> [Work to be completed]
Check every line of the data below for "solve". Copy each one that has it.

> [Data shown]
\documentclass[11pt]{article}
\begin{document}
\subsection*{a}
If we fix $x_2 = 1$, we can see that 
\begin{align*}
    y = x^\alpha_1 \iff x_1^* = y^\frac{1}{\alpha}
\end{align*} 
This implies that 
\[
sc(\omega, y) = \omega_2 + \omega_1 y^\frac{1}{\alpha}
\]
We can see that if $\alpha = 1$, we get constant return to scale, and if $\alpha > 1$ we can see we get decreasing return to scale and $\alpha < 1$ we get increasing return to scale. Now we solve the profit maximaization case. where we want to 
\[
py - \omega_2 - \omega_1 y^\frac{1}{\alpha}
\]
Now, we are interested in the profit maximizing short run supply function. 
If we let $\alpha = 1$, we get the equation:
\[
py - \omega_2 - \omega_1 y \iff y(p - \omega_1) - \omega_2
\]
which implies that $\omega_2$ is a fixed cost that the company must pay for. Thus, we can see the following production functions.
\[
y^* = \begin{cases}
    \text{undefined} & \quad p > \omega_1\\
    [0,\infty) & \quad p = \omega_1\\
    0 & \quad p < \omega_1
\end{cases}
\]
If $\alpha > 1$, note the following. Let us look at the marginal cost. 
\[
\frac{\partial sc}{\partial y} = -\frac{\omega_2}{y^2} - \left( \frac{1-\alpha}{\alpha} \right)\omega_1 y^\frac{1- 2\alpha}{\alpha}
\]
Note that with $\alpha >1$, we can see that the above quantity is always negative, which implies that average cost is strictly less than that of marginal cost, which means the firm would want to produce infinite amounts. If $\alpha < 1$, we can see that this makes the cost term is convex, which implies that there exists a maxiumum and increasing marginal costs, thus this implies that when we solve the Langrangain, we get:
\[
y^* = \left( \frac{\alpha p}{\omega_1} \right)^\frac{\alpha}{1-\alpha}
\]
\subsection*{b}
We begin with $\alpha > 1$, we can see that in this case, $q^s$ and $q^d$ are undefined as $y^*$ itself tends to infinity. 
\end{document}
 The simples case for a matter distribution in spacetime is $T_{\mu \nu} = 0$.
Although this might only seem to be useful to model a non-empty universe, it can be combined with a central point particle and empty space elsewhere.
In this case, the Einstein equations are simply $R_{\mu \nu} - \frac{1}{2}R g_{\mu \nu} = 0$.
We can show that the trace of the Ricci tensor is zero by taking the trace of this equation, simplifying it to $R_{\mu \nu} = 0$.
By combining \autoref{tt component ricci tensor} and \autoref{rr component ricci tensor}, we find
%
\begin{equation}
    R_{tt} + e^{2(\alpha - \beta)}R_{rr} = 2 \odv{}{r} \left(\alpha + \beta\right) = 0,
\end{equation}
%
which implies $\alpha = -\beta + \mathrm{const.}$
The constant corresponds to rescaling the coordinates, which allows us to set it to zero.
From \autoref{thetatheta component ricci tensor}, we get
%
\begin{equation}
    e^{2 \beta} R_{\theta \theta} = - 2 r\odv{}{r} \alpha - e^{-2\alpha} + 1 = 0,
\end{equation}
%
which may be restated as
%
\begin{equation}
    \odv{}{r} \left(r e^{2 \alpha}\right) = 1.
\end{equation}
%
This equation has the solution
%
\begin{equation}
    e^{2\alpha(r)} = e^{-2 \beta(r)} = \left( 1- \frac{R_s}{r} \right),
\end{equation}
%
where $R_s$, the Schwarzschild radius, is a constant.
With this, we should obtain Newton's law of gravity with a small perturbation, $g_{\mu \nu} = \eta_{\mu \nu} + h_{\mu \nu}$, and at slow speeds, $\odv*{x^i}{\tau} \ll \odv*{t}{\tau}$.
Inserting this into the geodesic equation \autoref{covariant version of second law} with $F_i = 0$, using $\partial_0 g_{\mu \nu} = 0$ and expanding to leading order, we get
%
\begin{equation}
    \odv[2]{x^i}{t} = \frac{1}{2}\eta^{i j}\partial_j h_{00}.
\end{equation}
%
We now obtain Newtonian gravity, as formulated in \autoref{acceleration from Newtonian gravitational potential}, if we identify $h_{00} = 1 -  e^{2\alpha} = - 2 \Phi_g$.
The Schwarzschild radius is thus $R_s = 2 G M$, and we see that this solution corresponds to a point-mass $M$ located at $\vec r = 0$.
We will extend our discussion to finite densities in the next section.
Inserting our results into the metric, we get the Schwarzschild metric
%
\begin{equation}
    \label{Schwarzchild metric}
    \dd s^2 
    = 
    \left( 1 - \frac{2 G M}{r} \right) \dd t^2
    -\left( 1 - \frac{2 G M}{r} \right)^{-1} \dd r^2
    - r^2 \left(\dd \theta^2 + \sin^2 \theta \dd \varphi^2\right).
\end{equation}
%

--

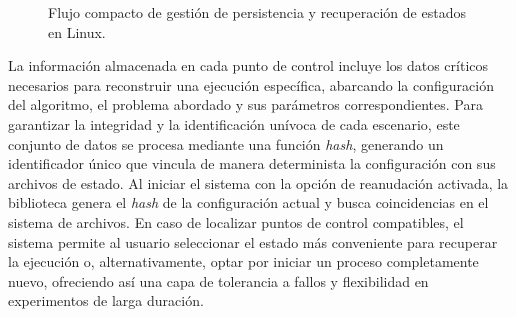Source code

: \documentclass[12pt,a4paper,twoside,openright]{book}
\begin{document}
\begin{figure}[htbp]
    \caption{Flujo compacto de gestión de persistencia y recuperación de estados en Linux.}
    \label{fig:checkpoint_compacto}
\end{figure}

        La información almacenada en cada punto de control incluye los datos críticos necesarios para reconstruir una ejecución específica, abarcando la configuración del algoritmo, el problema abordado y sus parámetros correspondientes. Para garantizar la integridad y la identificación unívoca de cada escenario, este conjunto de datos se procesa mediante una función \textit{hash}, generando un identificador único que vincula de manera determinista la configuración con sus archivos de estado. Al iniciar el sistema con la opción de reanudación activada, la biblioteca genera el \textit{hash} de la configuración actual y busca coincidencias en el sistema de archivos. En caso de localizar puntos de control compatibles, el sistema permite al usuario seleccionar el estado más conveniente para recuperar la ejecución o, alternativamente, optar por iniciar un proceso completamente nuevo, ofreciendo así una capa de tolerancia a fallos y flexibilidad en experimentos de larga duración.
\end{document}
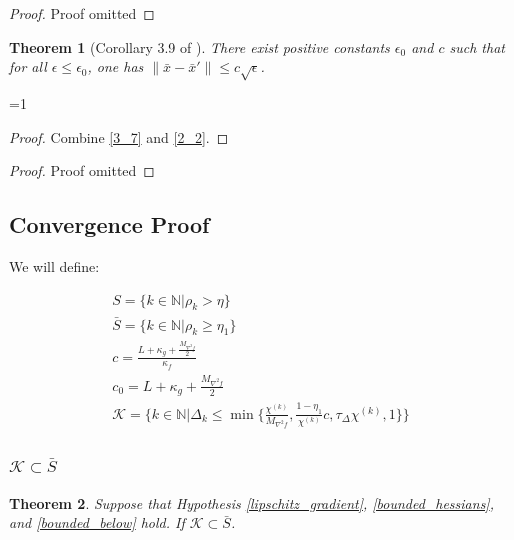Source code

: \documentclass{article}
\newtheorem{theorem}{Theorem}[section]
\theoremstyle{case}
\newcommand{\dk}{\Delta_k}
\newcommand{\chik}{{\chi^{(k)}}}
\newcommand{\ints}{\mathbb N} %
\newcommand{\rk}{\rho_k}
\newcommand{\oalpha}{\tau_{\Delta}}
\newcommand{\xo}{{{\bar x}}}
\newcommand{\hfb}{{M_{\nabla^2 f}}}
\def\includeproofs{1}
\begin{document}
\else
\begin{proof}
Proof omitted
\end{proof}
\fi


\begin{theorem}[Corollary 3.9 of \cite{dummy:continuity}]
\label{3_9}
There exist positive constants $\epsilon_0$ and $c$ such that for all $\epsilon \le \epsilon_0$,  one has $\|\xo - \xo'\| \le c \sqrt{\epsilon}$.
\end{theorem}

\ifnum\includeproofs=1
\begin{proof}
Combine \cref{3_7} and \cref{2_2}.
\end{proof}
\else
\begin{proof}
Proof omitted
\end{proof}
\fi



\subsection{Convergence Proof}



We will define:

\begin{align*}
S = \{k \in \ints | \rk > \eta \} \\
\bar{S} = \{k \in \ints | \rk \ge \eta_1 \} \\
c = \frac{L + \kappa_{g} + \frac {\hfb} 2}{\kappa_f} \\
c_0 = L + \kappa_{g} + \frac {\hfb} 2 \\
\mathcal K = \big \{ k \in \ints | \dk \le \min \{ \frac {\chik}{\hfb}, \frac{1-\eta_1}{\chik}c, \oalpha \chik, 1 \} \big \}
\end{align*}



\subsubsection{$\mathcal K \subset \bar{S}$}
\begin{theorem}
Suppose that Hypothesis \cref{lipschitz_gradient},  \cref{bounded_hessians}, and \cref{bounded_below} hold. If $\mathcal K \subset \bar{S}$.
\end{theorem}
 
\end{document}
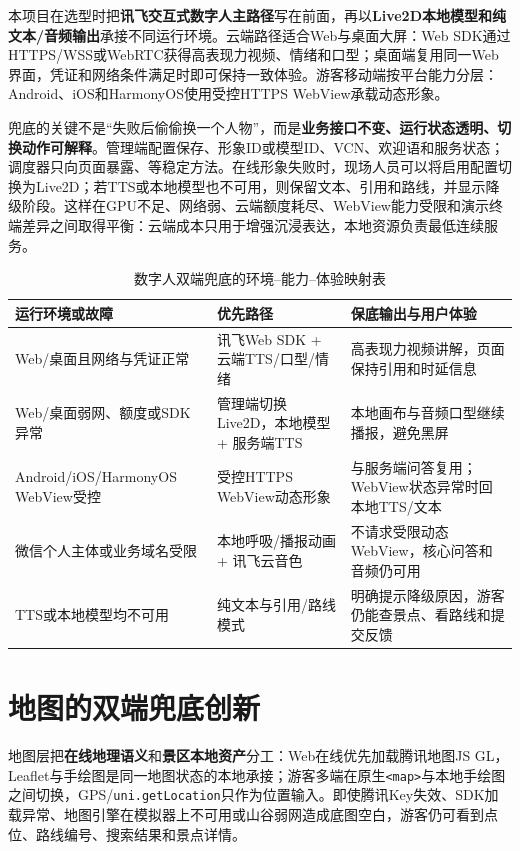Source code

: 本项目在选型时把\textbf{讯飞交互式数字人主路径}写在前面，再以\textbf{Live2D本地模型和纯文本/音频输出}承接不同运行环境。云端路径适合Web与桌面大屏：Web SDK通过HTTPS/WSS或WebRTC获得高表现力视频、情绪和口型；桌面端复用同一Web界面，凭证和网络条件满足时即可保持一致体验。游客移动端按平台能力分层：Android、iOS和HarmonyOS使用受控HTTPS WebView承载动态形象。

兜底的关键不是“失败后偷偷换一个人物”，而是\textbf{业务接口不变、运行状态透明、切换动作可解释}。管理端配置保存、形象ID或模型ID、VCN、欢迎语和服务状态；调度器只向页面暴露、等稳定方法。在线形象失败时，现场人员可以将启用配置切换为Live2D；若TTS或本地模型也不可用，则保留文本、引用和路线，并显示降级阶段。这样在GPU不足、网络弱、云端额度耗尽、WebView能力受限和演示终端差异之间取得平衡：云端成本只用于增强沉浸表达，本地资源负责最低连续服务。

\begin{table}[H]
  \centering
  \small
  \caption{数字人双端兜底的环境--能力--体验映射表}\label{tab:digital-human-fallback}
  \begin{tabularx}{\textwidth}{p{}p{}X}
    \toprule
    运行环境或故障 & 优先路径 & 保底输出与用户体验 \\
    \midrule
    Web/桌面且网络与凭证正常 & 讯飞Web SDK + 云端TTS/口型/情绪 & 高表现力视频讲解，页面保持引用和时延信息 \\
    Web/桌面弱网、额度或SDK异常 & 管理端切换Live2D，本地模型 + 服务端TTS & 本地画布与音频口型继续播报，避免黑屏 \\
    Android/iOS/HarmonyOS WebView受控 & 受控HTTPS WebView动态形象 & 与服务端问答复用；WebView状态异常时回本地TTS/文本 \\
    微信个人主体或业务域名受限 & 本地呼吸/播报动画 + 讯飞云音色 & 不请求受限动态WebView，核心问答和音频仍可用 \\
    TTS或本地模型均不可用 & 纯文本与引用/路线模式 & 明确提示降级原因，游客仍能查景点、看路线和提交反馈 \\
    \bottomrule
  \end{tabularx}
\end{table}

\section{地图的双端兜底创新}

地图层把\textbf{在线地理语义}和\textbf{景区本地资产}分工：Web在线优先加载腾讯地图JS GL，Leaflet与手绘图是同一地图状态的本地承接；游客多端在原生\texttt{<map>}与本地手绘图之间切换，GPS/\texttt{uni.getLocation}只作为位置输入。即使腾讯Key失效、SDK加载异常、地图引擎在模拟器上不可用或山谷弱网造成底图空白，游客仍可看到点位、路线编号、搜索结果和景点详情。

> [Task answer]
We can see that if $\alpha = 1$, we get constant return to scale, and if $\alpha > 1$ we can see we get decreasing return to scale and $\alpha < 1$ we get increasing return to scale. Now we solve the profit maximaization case. where we want to 
Note that with $\alpha >1$, we can see that the above quantity is always negative, which implies that average cost is strictly less than that of marginal cost, which means the firm would want to produce infinite amounts. If $\alpha < 1$, we can see that this makes the cost term is convex, which implies that there exists a maxiumum and increasing marginal costs, thus this implies that when we solve the Langrangain, we get:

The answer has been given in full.